BEGIN Data to use

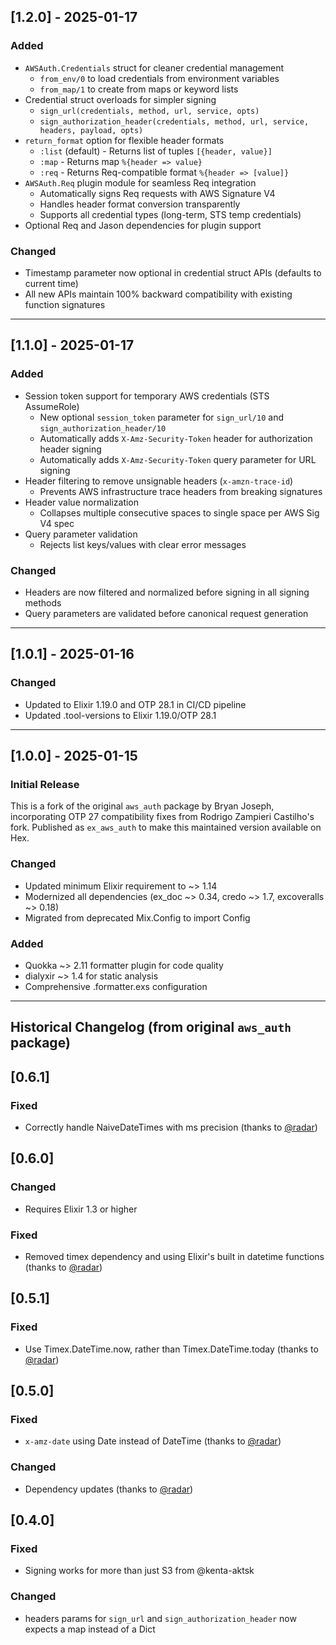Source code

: ## [1.2.0] - 2025-01-17

### Added

- `AWSAuth.Credentials` struct for cleaner credential management
  - `from_env/0` to load credentials from environment variables
  - `from_map/1` to create from maps or keyword lists
- Credential struct overloads for simpler signing
  - `sign_url(credentials, method, url, service, opts)`
  - `sign_authorization_header(credentials, method, url, service, headers, payload, opts)`
- `return_format` option for flexible header formats
  - `:list` (default) - Returns list of tuples `[{header, value}]`
  - `:map` - Returns map `%{header => value}`
  - `:req` - Returns Req-compatible format `%{header => [value]}`
- `AWSAuth.Req` plugin module for seamless Req integration
  - Automatically signs Req requests with AWS Signature V4
  - Handles header format conversion transparently
  - Supports all credential types (long-term, STS temp credentials)
- Optional Req and Jason dependencies for plugin support

### Changed

- Timestamp parameter now optional in credential struct APIs (defaults to current time)
- All new APIs maintain 100% backward compatibility with existing function signatures

---

## [1.1.0] - 2025-01-17

### Added

- Session token support for temporary AWS credentials (STS AssumeRole)
  - New optional `session_token` parameter for `sign_url/10` and `sign_authorization_header/10`
  - Automatically adds `X-Amz-Security-Token` header for authorization header signing
  - Automatically adds `X-Amz-Security-Token` query parameter for URL signing
- Header filtering to remove unsignable headers (`x-amzn-trace-id`)
  - Prevents AWS infrastructure trace headers from breaking signatures
- Header value normalization
  - Collapses multiple consecutive spaces to single space per AWS Sig V4 spec
- Query parameter validation
  - Rejects list keys/values with clear error messages

### Changed

- Headers are now filtered and normalized before signing in all signing methods
- Query parameters are validated before canonical request generation

---

## [1.0.1] - 2025-01-16

### Changed

- Updated to Elixir 1.19.0 and OTP 28.1 in CI/CD pipeline
- Updated .tool-versions to Elixir 1.19.0/OTP 28.1

---

## [1.0.0] - 2025-01-15

### Initial Release

This is a fork of the original `aws_auth` package by Bryan Joseph, incorporating OTP 27 compatibility fixes from Rodrigo Zampieri Castilho's fork. Published as `ex_aws_auth` to make this maintained version available on Hex.

### Changed

- Updated minimum Elixir requirement to ~> 1.14
- Modernized all dependencies (ex_doc ~> 0.34, credo ~> 1.7, excoveralls ~> 0.18)
- Migrated from deprecated Mix.Config to import Config

### Added

- Quokka ~> 2.11 formatter plugin for code quality
- dialyxir ~> 1.4 for static analysis
- Comprehensive .formatter.exs configuration

---

## Historical Changelog (from original `aws_auth` package)

## [0.6.1]

### Fixed

- Correctly handle NaiveDateTimes with ms precision (thanks to [@radar](https://github.com/radar))

## [0.6.0]

### Changed

- Requires Elixir 1.3 or higher

### Fixed

- Removed timex dependency and using Elixir's built in datetime functions (thanks to [@radar](https://github.com/radar))

## [0.5.1]

### Fixed

- Use Timex.DateTime.now, rather than Timex.DateTime.today (thanks to [@radar](https://github.com/radar))

## [0.5.0]

### Fixed

- `x-amz-date` using Date instead of DateTime (thanks to [@radar](https://github.com/radar))

### Changed

- Dependency updates (thanks to [@radar](https://github.com/radar))

## [0.4.0]

### Fixed

- Signing works for more than just S3 from @kenta-aktsk

### Changed

- headers params for `sign_url` and `sign_authorization_header` now expects a map instead of a Dict
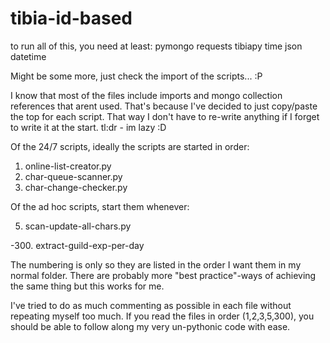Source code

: # tibia-id-based

to run all of this, you need at least:
pymongo
requests
tibiapy
time
json
datetime

Might be some more, just check the import of the scripts... :P

I know that most of the files include imports and mongo collection references that arent used.
That's because I've decided to just copy/paste the top for each script.
That way I don't have to re-write anything if I forget to write it at the start.
tl:dr - im lazy :D

Of the 24/7 scripts, ideally the scripts are started in order:
1. online-list-creator.py
2. char-queue-scanner.py
3. char-change-checker.py

Of the ad hoc scripts, start them whenever:

5. scan-update-all-chars.py

-300. extract-guild-exp-per-day

The numbering is only so they are listed in the order I want them in my normal folder.
There are probably more "best practice"-ways of achieving the same thing but this works for me.

I've tried to do as much commenting as possible in each file without repeating myself too much.
If you read the files in order (1,2,3,5,300), you should be able to follow along my very un-pythonic code with ease.
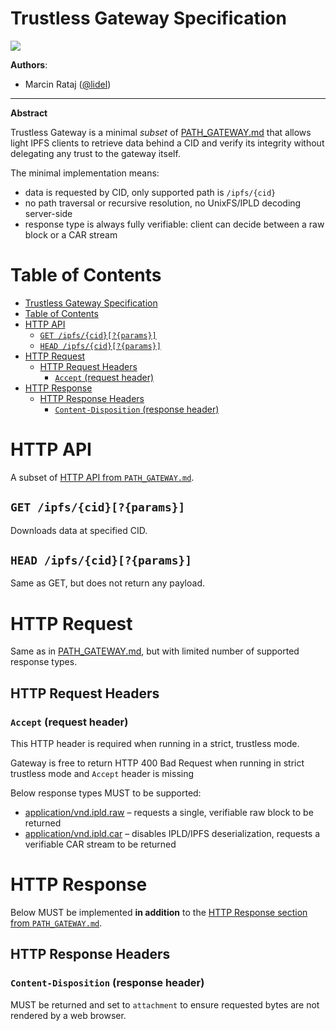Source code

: # Trustless Gateway Specification

![](https://img.shields.io/badge/status-wip-orange.svg?style=flat-square)

**Authors**:

- Marcin Rataj ([@lidel](https://github.com/lidel))

----

**Abstract**

Trustless Gateway is a minimal _subset_ of [PATH_GATEWAY.md](./PATH_GATEWAY.md)
that allows light IPFS clients to retrieve data behind a CID and verify its
integrity without delegating any trust to the gateway itself.

The minimal implementation means:

- data is requested by CID, only supported path is `/ipfs/{cid}`
- no path traversal or recursive resolution, no UnixFS/IPLD decoding server-side
- response type is always fully verifiable: client can decide between a raw block or a CAR stream

# Table of Contents

- [Trustless Gateway Specification](#trustless-gateway-specification)
- [Table of Contents](#table-of-contents)
- [HTTP API](#http-api)
  - [`GET /ipfs/{cid}[?{params}]`](#get-ipfscidparams)
  - [`HEAD /ipfs/{cid}[?{params}]`](#head-ipfscidparams)
- [HTTP Request](#http-request)
  - [HTTP Request Headers](#http-request-headers)
    - [`Accept` (request header)](#accept-request-header)
- [HTTP Response](#http-response)
  - [HTTP Response Headers](#http-response-headers)
    - [`Content-Disposition` (response header)](#content-disposition-response-header)

# HTTP API

A subset of [HTTP API from `PATH_GATEWAY.md`](./PATH_GATEWAY.md#http-api).

## `GET /ipfs/{cid}[?{params}]`

Downloads data at specified CID.

## `HEAD /ipfs/{cid}[?{params}]`

Same as GET, but does not return any payload.

# HTTP Request

Same as in [PATH_GATEWAY.md](./PATH_GATEWAY.md#http-request), but with limited number of supported response types.

## HTTP Request Headers

### `Accept` (request header)

This HTTP header is required when running in a strict, trustless mode.

Gateway is free to return HTTP 400 Bad Request when running in strict trustless
mode and  `Accept` header is missing

Below response types MUST to be supported:
- [application/vnd.ipld.raw](https://www.iana.org/assignments/media-types/application/vnd.ipld.raw) – requests a single, verifiable raw block to be returned
- [application/vnd.ipld.car](https://www.iana.org/assignments/media-types/application/vnd.ipld.car) – disables IPLD/IPFS deserialization, requests a verifiable CAR stream to be returned

# HTTP Response

Below MUST be implemented **in addition** to the [HTTP Response section from `PATH_GATEWAY.md`](./PATH_GATEWAY.md#http-response).

## HTTP Response Headers

### `Content-Disposition` (response header)

MUST be returned and set to `attachment` to ensure requested bytes are not rendered by a web browser.

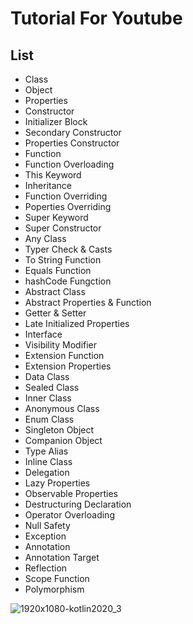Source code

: # Tutorial For Youtube

## List

- Class
- Object
- Properties
- Constructor
- Initializer Block
- Secondary Constructor
- Properties Constructor
- Function
- Function Overloading
- This Keyword
- Inheritance
- Function Overriding
- Poperties Overriding
- Super Keyword
- Super Constructor
- Any Class
- Typer Check & Casts
- To String Function
- Equals Function
- hashCode Fungction 
- Abstract Class
- Abstract Properties & Function
- Getter & Setter
- Late Initialized Properties
- Interface
- Visibility Modifier
- Extension Function
- Extension Properties
- Data Class
- Sealed Class
- Inner Class
- Anonymous Class
- Enum Class
- Singleton Object
- Companion Object
- Type Alias
- Inline Class
- Delegation 
- Lazy Properties
- Observable Properties
- Destructuring Declaration
- Operator Overloading
- Null Safety
- Exception
- Annotation
- Annotation Target
- Reflection
- Scope Function
- Polymorphism




![1920x1080-kotlin2020_3](https://user-images.githubusercontent.com/59316805/120331635-2dcd6900-c318-11eb-8d82-ceb7c7c9f24e.png)

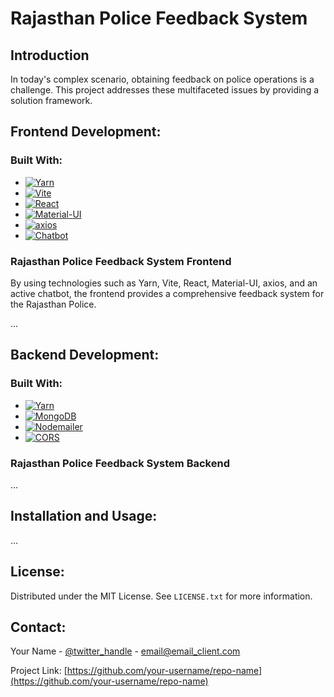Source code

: # Rajasthan Police Feedback System

## Introduction

In today's complex scenario, obtaining feedback on police operations is a challenge. This project addresses these multifaceted issues by providing a solution framework.

## Frontend Development:

### Built With:
- [![Yarn](https://img.shields.io/badge/Yarn-v1.0.2-brightgreen?style=for-the-badge&logo=yarn)](https://yarnpkg.com/)
- [![Vite](https://img.shields.io/badge/Vite-v2.7.0-brightgreen?style=for-the-badge&logo=vite)](https://vitejs.dev/)
- [![React](https://img.shields.io/badge/React-v18.2.0-blue?style=for-the-badge&logo=react)](https://reactjs.org/)
- [![Material-UI](https://img.shields.io/badge/Material--UI-v5.0.0-blue?style=for-the-badge&logo=material-ui)](https://material-ui.com/)
- [![axios](https://img.shields.io/badge/axios-v0.24.0-blue?style=for-the-badge&logo=axios)](https://axios-http.com/)
- [![Chatbot](https://img.shields.io/badge/Chatbot-Active-brightgreen?style=for-the-badge&logo=chatbot)](https://mediafiles.botpress.cloud/e0ef0244-55de-4369-8388-16e907f457e0/webchat/bot.html)


### Rajasthan Police Feedback System Frontend

By using technologies such as Yarn, Vite, React, Material-UI, axios, and an active chatbot, the frontend provides a comprehensive feedback system for the Rajasthan Police.

...

## Backend Development:

### Built With:
- [![Yarn](https://img.shields.io/badge/Yarn-v1.0.2-brightgreen?style=for-the-badge&logo=yarn)](https://yarnpkg.com/)
- [![MongoDB](https://img.shields.io/badge/MongoDB-v6.0.7-green?style=for-the-badge&logo=mongodb)](https://www.mongodb.com/)
- [![Nodemailer](https://img.shields.io/badge/Nodemailer-v6.9.8-blue?style=for-the-badge&logo=nodemailer)](https://nodemailer.com/)
- [![CORS](https://img.shields.io/badge/CORS-Supported-brightgreen?style=for-the-badge)](https://developer.mozilla.org/en-US/docs/Web/HTTP/CORS)

### Rajasthan Police Feedback System Backend

...

## Installation and Usage:

...

## License:

Distributed under the MIT License. See `LICENSE.txt` for more information.

## Contact:

Your Name - [@twitter_handle](https://twitter.com/twitter_handle) - email@email_client.com

Project Link: [https://github.com/your-username/repo-name](https://github.com/your-username/repo-name)
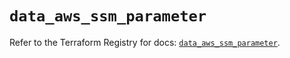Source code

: # `data_aws_ssm_parameter`

Refer to the Terraform Registry for docs: [`data_aws_ssm_parameter`](https://registry.terraform.io/providers/hashicorp/aws/6.3.0/docs/data-sources/ssm_parameter).
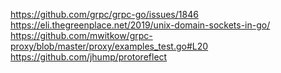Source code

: https://github.com/grpc/grpc-go/issues/1846
https://eli.thegreenplace.net/2019/unix-domain-sockets-in-go/
https://github.com/mwitkow/grpc-proxy/blob/master/proxy/examples_test.go#L20
https://github.com/jhump/protoreflect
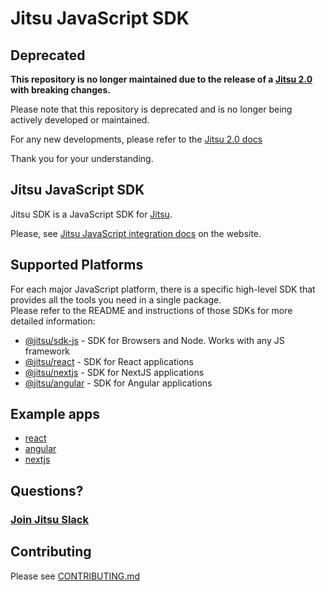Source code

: # Jitsu JavaScript SDK

## Deprecated

**This repository is no longer maintained due to the release of a [Jitsu 2.0](https://jitsu.com) with breaking changes.**

Please note that this repository is deprecated and is no longer being actively developed or maintained.

For any new developments, please refer to the [Jitsu 2.0 docs](https://docs.jitsu.com/sending-data/)

Thank you for your understanding.

## Jitsu JavaScript SDK

Jitsu SDK is a JavaScript SDK for [Jitsu](https://jitsu.com).

Please, see [Jitsu JavaScript integration docs](https://jitsu.com/docs/sending-data/js-sdk) on the website.

## Supported Platforms

For each major JavaScript platform, there is a specific high-level SDK that provides all the tools you need in a single package.<br/>Please refer to the README and instructions of those SDKs for more detailed information:

 * [@jitsu/sdk-js](https://github.com/jitsucom/jitsu-js/tree/master/packages/javascript-sdk) - SDK for Browsers and Node. Works with any JS framework
 * [@jitsu/react](https://github.com/jitsucom/jitsu-js/tree/master/packages/react) - SDK for React applications
 * [@jitsu/nextjs](https://github.com/jitsucom/jitsu-js/tree/master/packages/nextjs) - SDK for NextJS applications
 * [@jitsu/angular](https://github.com/jitsucom/jitsu-js/tree/master/packages/angular) - SDK for Angular applications

## Example apps

* [react](https://github.com/jitsucom/jitsu-js/tree/master/examples/react-app)
* [angular](https://github.com/jitsucom/jitsu-js/tree/master/examples/angular-app)
* [nextjs](https://github.com/jitsucom/jitsu-js/tree/master/examples/nextjs-app)

## Questions?

### [Join Jitsu Slack](https://jitsu.com/slack)

## Contributing

Please see [CONTRIBUTING.md](CONTRIBUTING.md)
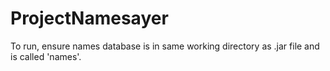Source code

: # ProjectNamesayer
To run, ensure names database is in same working directory as .jar file and is called 'names'.
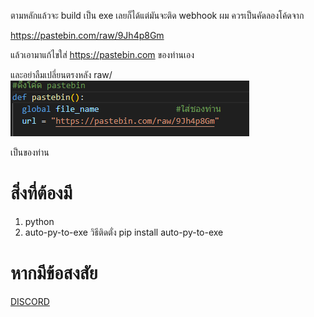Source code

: ตามหลักแล้วจะ build เป็น exe เลยก็ได้แต่มันจะติด webhook ผม ควรเป็นคัดลองโค้ดจาก

https://pastebin.com/raw/9Jh4p8Gm

แล้วเอามาแก้ไขใส่ https://pastebin.com ของท่านเอง

และอย่าลืมเปลี่ยนตรงหลัง raw/
![คำอธิบายรูป](img/1.png)

เป็นของท่าน

# สิ่งที่ต้องมี

1. python
2. auto-py-to-exe วิธีติดตั่ง pip install auto-py-to-exe

# หากมีข้อสงสัย
[DISCORD](https://discord.gg/HQRkR6QPw4)
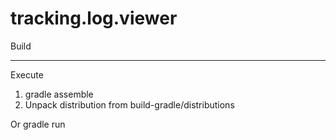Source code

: # tracking.log.viewer

Build
_____

Execute
  1) gradle assemble
  2) Unpack distribution from build-gradle/distributions 

Or
  gradle run
    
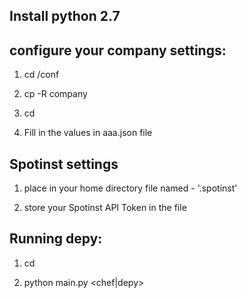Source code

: ## Install python 2.7

## configure your company settings:

1. cd <depy home>/conf

2. cp -R company <your company name>

3. cd <your company name>

4. Fill in the values in aaa.json file

## Spotinst settings

1. place in your home directory file named - '.spotinst'

2. store your Spotinst API Token in the file

## Running depy:

1. cd <depy home>

2. python main.py <chef|depy> <your company name>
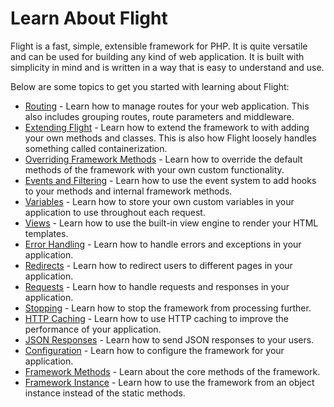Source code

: # Learn About Flight

Flight is a fast, simple, extensible framework for PHP. It is quite versatile and can be used for building any kind of web application. It is built with simplicity in mind and is written in a way that is easy to understand and use.

Below are some topics to get you started with learning about Flight:

- [Routing](/learn/routing) - Learn how to manage routes for your web application. This also includes grouping routes, route parameters and middleware.
- [Extending Flight](/learn/extending) - Learn how to extend the framework to with adding your own methods and classes. This is also how Flight loosely handles something called containerization.
- [Overriding Framework Methods](/learn/overriding) - Learn how to override the default methods of the framework with your own custom functionality.
- [Events and Filtering](/learn/filtering) - Learn how to use the event system to add hooks to your methods and internal framework methods.
- [Variables](/learn/variables) - Learn how to store your own custom variables in your application to use throughout each request.
- [Views](/learn/views) - Learn how to use the built-in view engine to render your HTML templates.
- [Error Handling](/learn/error-handling) - Learn how to handle errors and exceptions in your application.
- [Redirects](/learn/redirects) - Learn how to redirect users to different pages in your application.
- [Requests](/learn/requests) - Learn how to handle requests and responses in your application.
- [Stopping](/learn/stopping) - Learn how to stop the framework from processing further.
- [HTTP Caching](/learn/http-caching) - Learn how to use HTTP caching to improve the performance of your application.
- [JSON Responses](/learn/json) - Learn how to send JSON responses to your users.
- [Configuration](/learn/configuration) - Learn how to configure the framework for your application.
- [Framework Methods](/learn/framework-methods) - Learn about the core methods of the framework.
- [Framework Instance](/learn/framework-instance) - Learn how to use the framework from an object instance instead of the static methods.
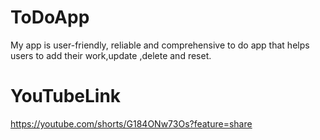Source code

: # ToDoApp
My app is user-friendly, reliable and comprehensive to do app that helps users to add their work,update ,delete and reset.
# YouTubeLink
https://youtube.com/shorts/G184ONw73Os?feature=share
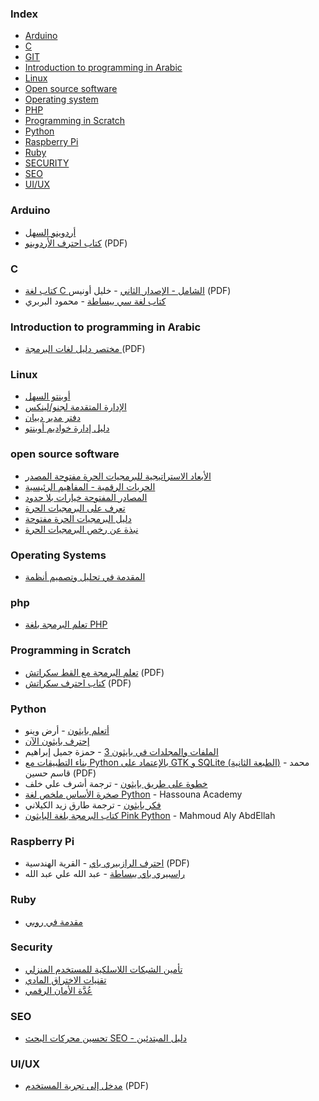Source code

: ### Index

* [Arduino](#arduino)
* [C](#c)
* [GIT](#git)
* [Introduction to programming in Arabic](#introduction)
* [Linux](#linux)
* [Open source software](#oss)
* [Operating system](#os)
* [PHP](#php)
* [Programming in Scratch](#scratch)
* [Python](#python)
* [Raspberry Pi](#raspberry-pi)
* [Ruby](#ruby)
* [SECURITY](#security)
* [SEO](#seo)
* [UI/UX](#ui-ux)


### Arduino

* [أردوينو السهل](http://librebooks.org/simply-arduino/)
* [كتاب احترف الأردوينو](http://www.ev-center.com/uploads/2/1/2/6/21261678/arduino.pdf) (PDF)


### C

* [كتاب لغة C الشامل - الإصدار الثاني](https://mutati0n.files.wordpress.com/2008/07/cbse.pdf) - خليل أونيس (PDF)
* [كتاب لغة سي ببساطة](https://librebooks.org/simply-c-language/) - محمود البربري


### Introduction to programming in Arabic

* [مختصر دليل لغات البرمجة ](https://alyassen.github.io/Brief-guide-to-programming-languages-v1.2.4.pdf) (PDF)


### Linux

* [أوبنتو السهل](http://librebooks.org/simply-ubuntu/)
* [الإدارة المتقدمة لجنو/لينكس ](http://librebooks.org/gnu-linux-advanced-administration/)
* [دفتر مدير دبيان](http://librebooks.org/debian-handbook-arabic/)
* [دليل إدارة خواديم أوبنتو ](http://librebooks.org/ubuntu-server-guide-arabic/)


### open source software

* [الأبعاد الاستراتيجية للبرمجيات الحرة مفتوحة المصدر](http://librebooks.org/strategic-dimensions-of-free-and-open-source-software/)
* [الحريات الرقمية - المفاهيم الرئيسية](http://librebooks.org/digital-freedoms-main-concepts/)
* [المصادر المفتوحة خيارات بلا حدود](http://librebooks.org/opensource-ultimate-options/)
* [تعرف على البرمجيات الحرة](http://librebooks.org/know-free-software/)
* [دليل البرمجيات الحرة مفتوحة](http://librebooks.org/free-opensource-guide/)
* [نبذة عن رخص البرمجيات الحرة](http://librebooks.org/bref-about-foss-licenses/)


### Operating Systems

* [المقدمة في تحليل وتصميم أنظمة](http://librebooks.org/intro-to-os-analysis-and-design/)


### php

* [تعلم البرمجة بلغة PHP](http://librebooks.org/learn-programming-with-php/)


### Programming in Scratch

* [تعلم البرمجة مع القط سكراتش](https://librebooks.org/wp/wp-content/uploads/2017/10/learn-programming-with-scratch-cat-v1.0.pdf) (PDF)
* [كتاب احترف سكراتش](http://www.ev-center.com/uploads/2/1/2/6/21261678/scratch.pdf) (PDF)


### Python

* [أتعلم بايثون](http://www.kutub.info/library/book/19092) - أرض وينو
* [إحترف بايثون الآن](http://www.kutub.info/library/book/575)
* [الملفات والمجلدات في بايثون 3](https://www.kutub.info/library/book/21576) - حمزة جميل إبراهيم
* [بناء التطبيقات مع Python بالإعتماد على GTK و SQLite (الطبعة الثانية)](http://www.maastaar.com/books/pygtk-2nd-edition/Building-Applications-With-PyGTK-and-SQLite-2nd-Edition.pdf) - محمد قاسم حسين (PDF)
* [خطوة على طريق بايثون](http://www.kutub.info/library/book/3998) - ترجمة أشرف علي خلف
* [صخرة الأساس ملخص لغة Python](https://www.hassouna-academy.com/books) - Hassouna Academy
* [فكر بايثون](https://www.kutub.info/library/book/19881) - ترجمة طارق زيد الكيلاني
* [كتاب البرمجة بلغة البايثون Pink Python](https://github.com/Ma7moud3ly/pink-python/releases) - Mahmoud Aly AbdEllah


### Raspberry Pi

* [احترف الرازبيري باي](https://www.ev-center.com/uploads/2/1/2/6/21261678/%D9%83%D8%AA%D8%A7%D8%A8_%D8%A7%D8%AD%D8%AA%D8%B1%D9%81_%D8%A7%D9%84%D8%B1%D8%A7%D8%B2%D8%A8%D9%8A%D8%B1%D9%8A_%D8%A8%D8%A7%D9%8A.pdf) - القرية
الهندسية (PDF)
* [راسبيري باي ببساطة](http://librebooks.org/simply-raspberry-pi/) - عبد الله علي عبد الله


### Ruby

* [مقدمة في روبي](http://librebooks.org/intro-to-ruby/)


### Security

* [تأمين الشبكات اللاسلكية للمستخدم المنزلي](http://librebooks.org/secure-wireless-networks-for-home-users/)
* [تقنيات الاختراق المادي](http://librebooks.org/physical-hacking-techniques/)
* [عُدَّة الأمان الرقمي](http://librebooks.org/security-in-a-box/)


### SEO

* [تحسين محركات البحث SEO - دليل المبتدئين](http://librebooks.org/search-engine-optimization-seo-starter-guide-ar/)


### UI/UX

* [مدخل إلى تجربة المستخدم](https://sourceforge.net/projects/omlx/files/open%20books/1.0/Intro-to-UX-Arabic-v1.0.pdf/download) (PDF)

END Data to use

What you will do: Lines with the string "Table": pick each one out of the material and return it.

Solution:
# Table of Contents
- [Table of Contents](#table-of-contents)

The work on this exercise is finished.